Kunst, who says he truly trusts Florida's people to vote for Al Gore, wants the 'Re-Vote' to take place on a state-wide basis. He says he thinks as many as a million voters have been disenfranchised in Florida. He is already musing about a future he foresees in which Governor Jeb Bush will be forced out of office.

He points, as an example, to Volusia County's un-explained 9,000-odd votes for a socialist candidate, a zany phenomenon that defies all logic.

"There aren't 9,000 Socialist Party members in the whole state much less in a central state county alone," laughs Kunst, insisting that the inquiry into all four suspicious counties be expanded. Kunst blames Florida Governor Jeb Bush as somehow behind the voting irregularities. "It wouldn't look good for him if his brother lost here," he taunts.

"Jeb Bush sent out a plea to vote for his brother using the state seal," charges Kunst, "and that's illegal."

Kunst wants Janet Reno, he says, to send Federal election guards to preside over the 'Re-Vote', replacing possibly untrustworthy local election supervisors. The U.S. Attorney General is not eager, she says, to politicize the legal process.

Bush Advisor Bill Paxton gave away the Bush camp's spin strategy by early criticizing the entry of Palm Beach County Gore voters into courts as "legalistic", as if to denigrate the judicial system. In his next breath, however, he said his Republican party would surely make challenges to a series of electoral defeats across the length and breadth of America.

Polarization between Bush and Gore voters appears to be growing at a phenomenal speed with tempers high. Kunst says he's never seen Floridians energized as they are now, but he emphasized that it was not only Democrats. "We had Republicans speaking at the rally too. They were wondering where Bush was, why he wasn't here with the rest of us protecting our own voting system."

"West Palm Beach is usually laid back," he told GayToday, "and now even 200 rallied for the Re-Vote in Boca Raton and that's unheard of."

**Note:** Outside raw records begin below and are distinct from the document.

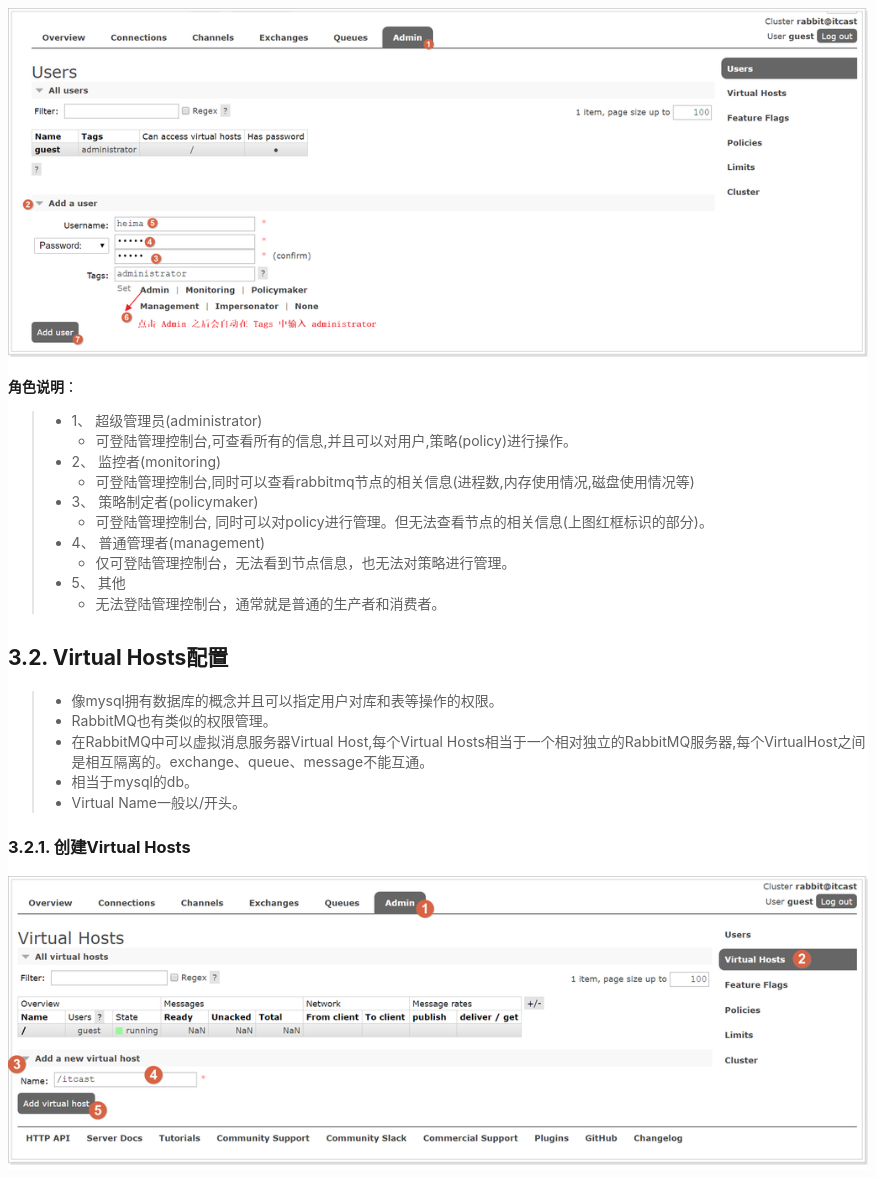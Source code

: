 

![1565098315375](assets/1565098315375.png)

**角色说明**：

> - 1、 超级管理员(administrator)
>   - 可登陆管理控制台,可查看所有的信息,并且可以对用户,策略(policy)进行操作。
> - 2、 监控者(monitoring)
>   - 可登陆管理控制台,同时可以查看rabbitmq节点的相关信息(进程数,内存使用情况,磁盘使用情况等)
> - 3、 策略制定者(policymaker)
>   - 可登陆管理控制台, 同时可以对policy进行管理。但无法查看节点的相关信息(上图红框标识的部分)。
> - 4、 普通管理者(management)
>   - 仅可登陆管理控制台，无法看到节点信息，也无法对策略进行管理。
> - 5、 其他
>   - 无法登陆管理控制台，通常就是普通的生产者和消费者。

## 3.2. Virtual Hosts配置

> - 像mysql拥有数据库的概念并且可以指定用户对库和表等操作的权限。
> - RabbitMQ也有类似的权限管理。
> - 在RabbitMQ中可以虚拟消息服务器Virtual Host,每个Virtual Hosts相当于一个相对独立的RabbitMQ服务器,每个VirtualHost之间是相互隔离的。exchange、queue、message不能互通。 
> - 相当于mysql的db。
> - Virtual Name一般以/开头。

### 3.2.1. 创建Virtual Hosts

![1565098496482](assets/1565098496482.png)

Will the U.S. system of checks and balances be sufficient to satisfy doubts? It is unlikely, say some news pundits, because this glitch in the U.S. electoral process is what one journalist-activist is calling "the political equivalent of discovering that not every word in the Bible is true." The framers of the Constitution, he notes, "weren't able to account for every possibility like we thought they had. Don't quote me by name, but it really looks like a bitter struggle between the two sides is on its way. Nobody can stop it. Voters don't like to feel cheated by tin-horn crooks."

Will it be a civil Civil War II, or will it become instead, hopefully, a non-violent Second American Revolution, one such as Bob Kunst envisions: in which informed people will show themselves smarter than George W. Bush's Florida state spinners, such as his brother Jeb, realize.